01-18-2013 01:03 AM
Hi. I tried ALT - 176. and it worked to generate the degree symbol. But when i continue to type char 'C' , the string became question mark '?'. Is there a need to type something else in between ° and C so that it wont become the question mark?
, insert char 'C', it became
01-18-2013 04:04 AM
Hold Alt, press 0186, release Alt. If it doesn't work the font doesn't support º.
º-º
You can use Character map to select and copy it, but it also gives the keystroke combination to write it directly.
/Y
01-18-2013 12:13 PM
Actually, the degree sign is Alt-0176. Alt-0186 is a different character that looks a lot like a degree symbol, but looks a little larger and a little lower on the line.
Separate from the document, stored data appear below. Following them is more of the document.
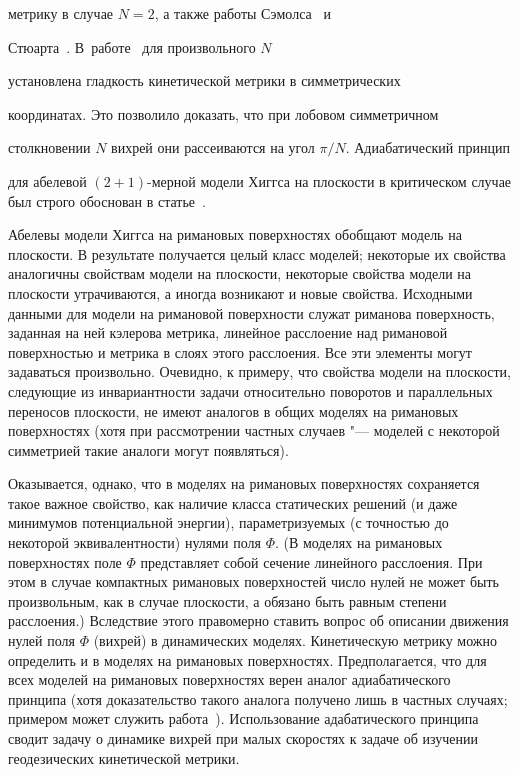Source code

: метрику в случае $N=2$, а также работы Сэмолса~\cite{palv:sam} и

Стюарта~\cite{palv:st}. В~работе~\cite{palv:palvelev1} для произвольного $N$

установлена гладкость кинетической метрики в симметрических

координатах. Это позволило доказать, что при лобовом симметричном

столкновении $N$ вихрей они рассеиваются на угол $\pi/N$. Адиабатический принцип

для абелевой $(2+1)$-мерной модели Хиггса на плоскости в критическом случае был строго обоснован в статье~\cite{palv:palvelev_sergeev}. 



Абелевы модели Хиггса на римановых поверхностях обобщают модель на плоскости. В результате получается целый класс моделей; некоторые их свойства аналогичны свойствам модели на плоскости, некоторые свойства модели на плоскости утрачиваются,  а иногда возникают и новые свойства.  Исходными данными для модели на римановой поверхности служат риманова поверхность, заданная на ней кэлерова метрика, линейное расслоение над римановой поверхностью и метрика в слоях этого расслоения. Все эти элементы могут задаваться произвольно. Очевидно, к примеру, что свойства модели на плоскости, следующие из инвариантности задачи относительно поворотов и параллельных переносов плоскости, не имеют аналогов в общих моделях на римановых поверхностях (хотя при рассмотрении частных случаев "---  моделей с некоторой симметрией такие аналоги могут появляться). 



Оказывается, однако, что в моделях на римановых поверхностях сохраняется такое важное свойство, как наличие класса статических решений (и даже минимумов потенциальной энергии), параметризуемых (с точностью до некоторой эквивалентности) нулями поля $\Phi$. (В моделях на римановых поверхностях поле $\Phi$ представляет собой сечение линейного расслоения. При этом в случае компактных римановых поверхностей число нулей не может быть произвольным, как в случае плоскости, а обязано быть равным степени расслоения.) Вследствие этого правомерно ставить вопрос об описании движения нулей поля $\Phi$ (вихрей) в динамических моделях. Кинетическую метрику можно определить и в моделях на римановых поверхностях. Предполагается, что для всех моделей на римановых поверхностях верен аналог адиабатического принципа  (хотя доказательство такого аналога получено лишь в частных случаях; примером может служить работа~\cite{palv:st2}). Использование адабатического принципа сводит задачу о динамике вихрей при малых скоростях к задаче об изучении геодезических кинетической метрики.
Character map calles it the "Masculine Ordinal Indicator" whatever the heck that is supposed to mean. °°ºº are a pair of each side by side.
Alt 0176 followed by a C works just fine for me. I suggest trying again. Be sure to enter the leading zero.
01-18-2013 07:21 PM
Thank for all your replies. I tried and found that ° and C need to using different font. It means that after i typed ° , i have to change to another font at font setting then type in char 'C'. Symbol °C perfectly shown on string indicator
01-18-2013 07:39 PM
What font did you have there to begin with? I have never had to change fonts. The default font for LabVIEW (which I think maps to one of the windows fonts) works just fine for me. Are you dealing with some sort of foreign Unicode font?
01-18-2013 08:33 PM
I had tried different font for example Arial, Times New Romen , Calibri . It just cannot shown ºC together. º and C need to use the font which different with each others.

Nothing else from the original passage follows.